Task description ->
The expected response is an exact repetition of every record, with images excluded.
- - - - - - -
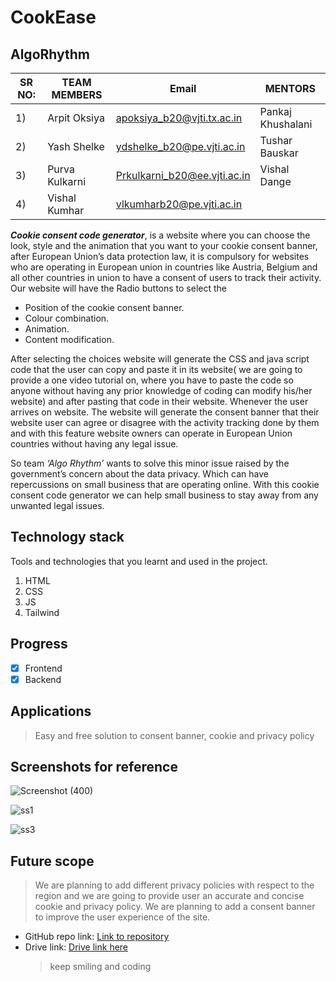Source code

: # CookEase

## AlgoRhythm

| SR NO: | TEAM MEMBERS   | Email                        | MENTORS           |
| ------ | -------------- | ---------------------------- | ----------------- |
| 1)     | Arpit Oksiya   | apoksiya_b20@vjti.tx.ac.in   | Pankaj Khushalani |
| 2)     | Yash Shelke    | ydshelke_b20@pe.vjti.ac.in   | Tushar Bauskar    |
| 3)     | Purva Kulkarni | Prkulkarni_b20@ee.vjti.ac.in | Vishal Dange      |
| 4)     | Vishal Kumhar  | vlkumharb20@pe.vjti.ac.in    |

_**Cookie consent code generator**_, is a website where you can choose the look, style and the animation that you want to your cookie consent banner, after European Union’s data protection law, it is compulsory for websites who are operating in European union in countries like Austria, Belgium and all other countries in union to have a consent of users to track their activity. Our website will have the Radio buttons to select the

- Position of the cookie consent banner.
- Colour combination.
- Animation.
- Content modification.

After selecting the choices website will generate the
CSS and java script code that the user can copy and paste it in its website( we are going to provide a one video tutorial on, where you have to paste the code so anyone without having any prior knowledge of coding can modify his/her website) and after pasting that code in their website. Whenever the user arrives on website. The website will generate the consent banner that their website user can agree or disagree with the activity tracking done by them and with this feature website owners can operate in European Union countries without having any legal issue.

So team _‘Algo Rhythm’_ wants to solve this minor issue raised by the government’s concern about the data privacy. Which can have repercussions on small business that are operating online. With this cookie consent code generator we can help small business to stay away from any unwanted legal issues.

## Technology stack

Tools and technologies that you learnt and used in the project.

1. HTML
2. CSS
3. JS
4. Tailwind

## Progress

- [x] Frontend
- [x] Backend

## Applications

> Easy and free solution to consent banner, cookie and privacy policy

## Screenshots for reference

![Screenshot (400)](https://user-images.githubusercontent.com/90513877/150406953-da19ea85-a4ad-4e47-956b-2f6800b537a2.png)

![ss1](https://user-images.githubusercontent.com/90513877/150407603-53ec71a5-e6de-498d-afed-1897ace2baf5.png)

![ss3](https://user-images.githubusercontent.com/90513877/150407911-c13c18ed-a7bd-472d-a8c1-32c2c80f1a84.png)

## Future scope

> We are planning to add different privacy policies with respect to the region and we are going to provide user an accurate and concise cookie and privacy policy.
> We are planning to add a consent banner to improve the user experience of the site.

- GitHub repo link: [Link to repository](https://github.com/selfserver/CookEase)
- Drive link: [Drive link here](https://drive.google.com/drive/folders/1SRbIRZLnxR7JOcB10NyXK-GesU4FLGug)
  > keep smiling and coding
- - - - - - -
Written reply ->
Source code

: # CookEase

## AlgoRhythm

| SR NO: | TEAM MEMBERS   | Email                        | MENTORS           |
| ------ | -------------- | ---------------------------- | ----------------- |
| 1)     | Arpit Oksiya   | apoksiya_b20@vjti.tx.ac.in   | Pankaj Khushalani |
| 2)     | Yash Shelke    | ydshelke_b20@pe.vjti.ac.in   | Tushar Bauskar    |
| 3)     | Purva Kulkarni | Prkulkarni_b20@ee.vjti.ac.in | Vishal Dange      |
| 4)     | Vishal Kumhar  | vlkumharb20@pe.vjti.ac.in    |

_**Cookie consent code generator**_, is a website where you can choose the look, style and the animation that you want to your cookie consent banner, after European Union’s data protection law, it is compulsory for websites who are operating in European union in countries like Austria, Belgium and all other countries in union to have a consent of users to track their activity. Our website will have the Radio buttons to select the

- Position of the cookie consent banner.
- Colour combination.
- Animation.
- Content modification.

After selecting the choices website will generate the
CSS and java script code that the user can copy and paste it in its website( we are going to provide a one video tutorial on, where you have to paste the code so anyone without having any prior knowledge of coding can modify his/her website) and after pasting that code in their website. Whenever the user arrives on website. The website will generate the consent banner that their website user can agree or disagree with the activity tracking done by them and with this feature website owners can operate in European Union countries without having any legal issue.

So team _‘Algo Rhythm’_ wants to solve this minor issue raised by the government’s concern about the data privacy. Which can have repercussions on small business that are operating online. With this cookie consent code generator we can help small business to stay away from any unwanted legal issues.

## Technology stack

Tools and technologies that you learnt and used in the project.

1. HTML
2. CSS
3. JS
4. Tailwind

## Progress

- [x] Frontend
- [x] Backend

## Applications

> Easy and free solution to consent banner, cookie and privacy policy

## Screenshots for reference

![Screenshot (400)](https://user-images.githubusercontent.com/90513877/150406953-da19ea85-a4ad-4e47-956b-2f6800b537a2.png)

![ss1](https://user-images.githubusercontent.com/90513877/150407603-53ec71a5-e6de-498d-afed-1897ace2baf5.png)

![ss3](https://user-images.githubusercontent.com/90513877/150407911-c13c18ed-a7bd-472d-a8c1-32c2c80f1a84.png)

## Future scope

> We are planning to add different privacy policies with respect to the region and we are going to provide user an accurate and concise cookie and privacy policy.
> We are planning to add a consent banner to improve the user experience of the site.

- GitHub repo link: [Link to repository](https://github.com/selfserver/CookEase)
- Drive link: [Drive link here](https://drive.google.com/drive/folders/1SRbIRZLnxR7JOcB10NyXK-GesU4FLGug)
  > keep smiling and coding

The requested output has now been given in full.